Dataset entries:
========================

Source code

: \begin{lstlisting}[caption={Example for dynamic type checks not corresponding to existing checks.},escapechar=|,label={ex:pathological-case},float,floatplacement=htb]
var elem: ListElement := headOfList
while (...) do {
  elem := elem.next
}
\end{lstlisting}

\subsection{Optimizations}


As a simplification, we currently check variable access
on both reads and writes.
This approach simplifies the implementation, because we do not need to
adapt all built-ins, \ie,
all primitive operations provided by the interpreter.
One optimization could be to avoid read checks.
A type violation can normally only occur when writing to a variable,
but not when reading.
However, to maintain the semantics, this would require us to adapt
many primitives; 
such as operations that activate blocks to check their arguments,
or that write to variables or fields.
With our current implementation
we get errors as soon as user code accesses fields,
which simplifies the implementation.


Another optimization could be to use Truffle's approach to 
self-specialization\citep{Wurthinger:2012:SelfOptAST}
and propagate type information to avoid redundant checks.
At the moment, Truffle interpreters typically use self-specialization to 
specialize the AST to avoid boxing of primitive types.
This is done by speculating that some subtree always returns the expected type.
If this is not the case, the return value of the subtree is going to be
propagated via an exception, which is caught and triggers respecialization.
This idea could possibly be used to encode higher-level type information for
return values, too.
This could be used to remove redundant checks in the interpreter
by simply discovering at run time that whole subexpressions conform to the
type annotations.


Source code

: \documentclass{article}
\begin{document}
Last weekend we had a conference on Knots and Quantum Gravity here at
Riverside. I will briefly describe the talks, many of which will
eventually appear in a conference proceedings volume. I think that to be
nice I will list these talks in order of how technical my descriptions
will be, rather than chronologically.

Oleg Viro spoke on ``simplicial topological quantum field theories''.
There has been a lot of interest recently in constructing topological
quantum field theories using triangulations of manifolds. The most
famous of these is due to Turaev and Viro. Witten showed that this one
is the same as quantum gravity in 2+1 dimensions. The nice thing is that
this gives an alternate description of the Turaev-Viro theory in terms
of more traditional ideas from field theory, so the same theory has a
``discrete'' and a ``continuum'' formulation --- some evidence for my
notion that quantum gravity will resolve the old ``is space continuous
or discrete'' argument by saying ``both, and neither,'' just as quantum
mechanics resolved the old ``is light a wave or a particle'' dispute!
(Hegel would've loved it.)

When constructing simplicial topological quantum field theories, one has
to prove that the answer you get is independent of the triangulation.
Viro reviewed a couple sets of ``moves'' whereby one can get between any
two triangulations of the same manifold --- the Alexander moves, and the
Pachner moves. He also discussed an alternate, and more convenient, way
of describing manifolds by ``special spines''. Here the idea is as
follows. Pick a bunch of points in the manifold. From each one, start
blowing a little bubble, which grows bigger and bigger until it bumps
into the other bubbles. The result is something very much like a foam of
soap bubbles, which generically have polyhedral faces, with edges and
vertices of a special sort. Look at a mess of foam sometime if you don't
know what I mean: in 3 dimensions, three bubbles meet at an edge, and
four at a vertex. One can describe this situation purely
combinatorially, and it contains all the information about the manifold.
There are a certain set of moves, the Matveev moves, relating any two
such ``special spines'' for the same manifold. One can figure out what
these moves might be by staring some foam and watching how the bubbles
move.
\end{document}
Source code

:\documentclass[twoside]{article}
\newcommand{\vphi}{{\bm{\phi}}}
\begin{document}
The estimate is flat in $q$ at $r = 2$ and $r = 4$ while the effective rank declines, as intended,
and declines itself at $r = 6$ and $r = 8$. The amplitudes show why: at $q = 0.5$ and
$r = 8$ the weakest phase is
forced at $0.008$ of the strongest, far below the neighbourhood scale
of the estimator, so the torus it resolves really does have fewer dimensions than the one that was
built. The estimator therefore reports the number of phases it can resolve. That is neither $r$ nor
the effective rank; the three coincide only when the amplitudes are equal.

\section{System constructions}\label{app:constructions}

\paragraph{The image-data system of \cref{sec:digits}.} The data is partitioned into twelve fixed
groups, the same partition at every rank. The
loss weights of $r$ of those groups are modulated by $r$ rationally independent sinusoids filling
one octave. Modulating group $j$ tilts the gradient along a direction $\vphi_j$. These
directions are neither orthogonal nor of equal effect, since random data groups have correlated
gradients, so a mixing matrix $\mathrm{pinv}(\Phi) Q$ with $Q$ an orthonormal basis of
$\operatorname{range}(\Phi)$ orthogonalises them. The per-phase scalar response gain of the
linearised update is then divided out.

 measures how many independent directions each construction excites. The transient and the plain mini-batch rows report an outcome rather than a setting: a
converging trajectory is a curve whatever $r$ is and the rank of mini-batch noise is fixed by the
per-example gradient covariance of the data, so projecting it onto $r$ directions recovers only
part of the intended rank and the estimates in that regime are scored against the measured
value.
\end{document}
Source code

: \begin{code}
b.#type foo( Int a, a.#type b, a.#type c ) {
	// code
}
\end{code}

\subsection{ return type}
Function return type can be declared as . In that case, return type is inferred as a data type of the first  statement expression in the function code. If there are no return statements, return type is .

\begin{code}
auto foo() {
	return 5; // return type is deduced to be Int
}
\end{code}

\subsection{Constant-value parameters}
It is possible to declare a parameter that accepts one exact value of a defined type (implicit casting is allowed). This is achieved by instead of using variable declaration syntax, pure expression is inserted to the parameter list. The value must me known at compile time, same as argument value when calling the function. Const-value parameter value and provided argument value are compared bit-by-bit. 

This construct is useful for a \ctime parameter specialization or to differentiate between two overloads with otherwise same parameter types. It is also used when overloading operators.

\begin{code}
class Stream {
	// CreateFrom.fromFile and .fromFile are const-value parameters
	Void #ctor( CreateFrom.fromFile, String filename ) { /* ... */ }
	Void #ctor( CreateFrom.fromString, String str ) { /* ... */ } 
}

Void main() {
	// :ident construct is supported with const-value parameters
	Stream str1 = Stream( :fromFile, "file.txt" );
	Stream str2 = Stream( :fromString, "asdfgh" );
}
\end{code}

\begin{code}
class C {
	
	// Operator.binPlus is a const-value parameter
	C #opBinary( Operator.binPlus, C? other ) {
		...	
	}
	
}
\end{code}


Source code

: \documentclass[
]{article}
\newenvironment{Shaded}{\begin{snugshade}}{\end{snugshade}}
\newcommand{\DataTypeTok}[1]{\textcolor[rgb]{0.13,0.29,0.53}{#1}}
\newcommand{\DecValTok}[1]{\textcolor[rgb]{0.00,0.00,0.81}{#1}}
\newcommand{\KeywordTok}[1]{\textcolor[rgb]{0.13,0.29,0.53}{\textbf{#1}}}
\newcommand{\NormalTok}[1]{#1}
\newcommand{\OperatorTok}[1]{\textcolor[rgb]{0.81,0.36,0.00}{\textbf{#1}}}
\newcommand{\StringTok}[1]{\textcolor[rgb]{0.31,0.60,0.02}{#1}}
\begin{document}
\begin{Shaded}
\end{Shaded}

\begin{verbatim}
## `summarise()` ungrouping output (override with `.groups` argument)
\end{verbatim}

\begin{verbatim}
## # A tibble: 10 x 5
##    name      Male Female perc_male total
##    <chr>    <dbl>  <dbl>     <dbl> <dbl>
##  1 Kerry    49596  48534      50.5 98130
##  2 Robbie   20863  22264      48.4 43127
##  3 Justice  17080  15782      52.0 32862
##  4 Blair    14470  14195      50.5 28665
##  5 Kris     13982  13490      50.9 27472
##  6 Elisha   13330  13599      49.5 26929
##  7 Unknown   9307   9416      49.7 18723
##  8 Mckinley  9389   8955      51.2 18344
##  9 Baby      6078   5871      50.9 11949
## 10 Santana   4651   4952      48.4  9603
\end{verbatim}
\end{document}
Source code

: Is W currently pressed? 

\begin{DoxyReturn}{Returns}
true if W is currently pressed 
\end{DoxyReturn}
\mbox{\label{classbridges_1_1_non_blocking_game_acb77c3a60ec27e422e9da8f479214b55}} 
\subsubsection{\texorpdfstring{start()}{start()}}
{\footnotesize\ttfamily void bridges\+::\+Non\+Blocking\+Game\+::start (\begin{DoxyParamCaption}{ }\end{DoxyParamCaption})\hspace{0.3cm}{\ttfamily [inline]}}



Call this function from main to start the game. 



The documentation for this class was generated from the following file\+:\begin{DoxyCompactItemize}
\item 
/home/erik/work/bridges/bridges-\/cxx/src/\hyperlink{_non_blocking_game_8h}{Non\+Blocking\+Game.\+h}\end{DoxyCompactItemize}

========================

• _What the exercise asks_:
In the entries above, restate word for word the lines between the one holding "propagated via an" and the one holding "of describing manifolds", inclusive, and nothing besides.

• _Task result_:
propagated via an exception, which is caught and triggers respecialization.
This idea could possibly be used to encode higher-level type information for
return values, too.
This could be used to remove redundant checks in the interpreter
by simply discovering at run time that whole subexpressions conform to the
type annotations.


Source code

: \documentclass{article}
\begin{document}
Last weekend we had a conference on Knots and Quantum Gravity here at
Riverside. I will briefly describe the talks, many of which will
eventually appear in a conference proceedings volume. I think that to be
nice I will list these talks in order of how technical my descriptions
will be, rather than chronologically.

Oleg Viro spoke on ``simplicial topological quantum field theories''.
There has been a lot of interest recently in constructing topological
quantum field theories using triangulations of manifolds. The most
famous of these is due to Turaev and Viro. Witten showed that this one
is the same as quantum gravity in 2+1 dimensions. The nice thing is that
this gives an alternate description of the Turaev-Viro theory in terms
of more traditional ideas from field theory, so the same theory has a
``discrete'' and a ``continuum'' formulation --- some evidence for my
notion that quantum gravity will resolve the old ``is space continuous
or discrete'' argument by saying ``both, and neither,'' just as quantum
mechanics resolved the old ``is light a wave or a particle'' dispute!
(Hegel would've loved it.)

When constructing simplicial topological quantum field theories, one has
to prove that the answer you get is independent of the triangulation.
Viro reviewed a couple sets of ``moves'' whereby one can get between any
two triangulations of the same manifold --- the Alexander moves, and the
Pachner moves. He also discussed an alternate, and more convenient, way
of describing manifolds by ``special spines''. Here the idea is as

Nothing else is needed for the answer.